Tax Reform Is Aimed at Making Louisiana More Appealing to Business
Governor Bobby Jindal’s tax reform plan would rearrange how the state collects its revenue. The Jindal administration’s plan would eliminate personal and corporate income taxes and replace it with an increased state sales taxes. The plan is aimed to be revenue neutral, so the state is not collecting more or fewer tax revenues. Right now, the state’s tax system is complex, over 460 different tax exemptions and exceptions, different parish tax rates, and a myriad of local taxes, state taxes, state reimbursement of local taxes.
Sales taxes are the target tax to increase because it is the least volatile tax. When the economy improves, sales tax revenue increases. When the economy declines, sales tax revenue fades rather than drop suddenly like income tax does when a large number of workers become unemployed.

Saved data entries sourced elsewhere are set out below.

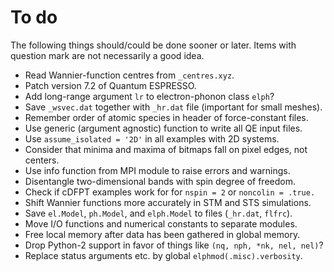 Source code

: # To do

The following things should/could be done sooner or later. Items with question
mark are not necessarily a good idea.

* Read Wannier-function centres from `_centres.xyz`.
* Patch version 7.2 of Quantum ESPRESSO.
* Add long-range argument `lr` to electron-phonon class `elph`?
* Save `_wsvec.dat` together with `_hr.dat` file (important for small meshes).
* Remember order of atomic species in header of force-constant files.
* Use generic (argument agnostic) function to write all QE input files.
* Use `assume_isolated = '2D'` in all examples with 2D systems.
* Consider that minima and maxima of bitmaps fall on pixel edges, not centers.
* Use info function from MPI module to raise errors and warnings.
* Disentangle two-dimensional bands with spin degree of freedom.
* Check if cDFPT examples work for for `nspin = 2` or `noncolin = .true.`
* Shift Wannier functions more accurately in STM and STS simulations.
* Save `el.Model`, `ph.Model`, and `elph.Model` to files (`_hr.dat`, `flfrc`).
* Move I/O functions and numerical constants to separate modules.
* Free local memory after data has been gathered in global memory.
* Drop Python-2 support in favor of things like `(nq, nph, *nk, nel, nel)`?
* Replace status arguments etc. by global `elphmod(.misc).verbosity`.
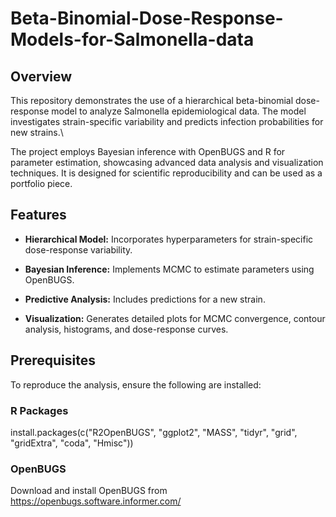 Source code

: # Beta-Binomial-Dose-Response-Models-for-Salmonella-data

## Overview
This repository demonstrates the use of a hierarchical beta-binomial dose-response model to analyze Salmonella epidemiological data. The model investigates strain-specific variability and predicts infection probabilities for new strains.\\

The project employs Bayesian inference with OpenBUGS and R for parameter estimation, showcasing advanced data analysis and visualization techniques. It is designed for scientific reproducibility and can be used as a portfolio piece.

 ## Features

- **Hierarchical Model:** Incorporates hyperparameters for strain-specific dose-response variability.
* **Bayesian Inference:** Implements MCMC to estimate parameters using OpenBUGS.
+ **Predictive Analysis:** Includes predictions for a new strain.
- **Visualization:** Generates detailed plots for MCMC convergence, contour analysis, histograms, and dose-response curves.

 ## Prerequisites

 To reproduce the analysis, ensure the following are installed:

 ### R Packages
 install.packages(c("R2OpenBUGS", "ggplot2", "MASS", "tidyr", "grid", "gridExtra", "coda", "Hmisc"))

### OpenBUGS
Download and install OpenBUGS from https://openbugs.software.informer.com/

But the plan is revenue-neutral, not revenue-reducing, meaning the tax burden is aimed to stay the same. Louisiana actually has the 47th highest tax burden in the nation, better than Texas which is 45th. Really, Louisiana is very competitive nationally to attract businesses, but hasn’t attracted as many businesses as neighboring Texas. Why? Largely because of a complex, confusing tax code, odd taxes that don’t end up costing businesses, but are a hassle to itemize.
The Jindal tax reform plan is still being worked out and state officials say that it still has to go through the legislative process and will see some tinkering before it comes law.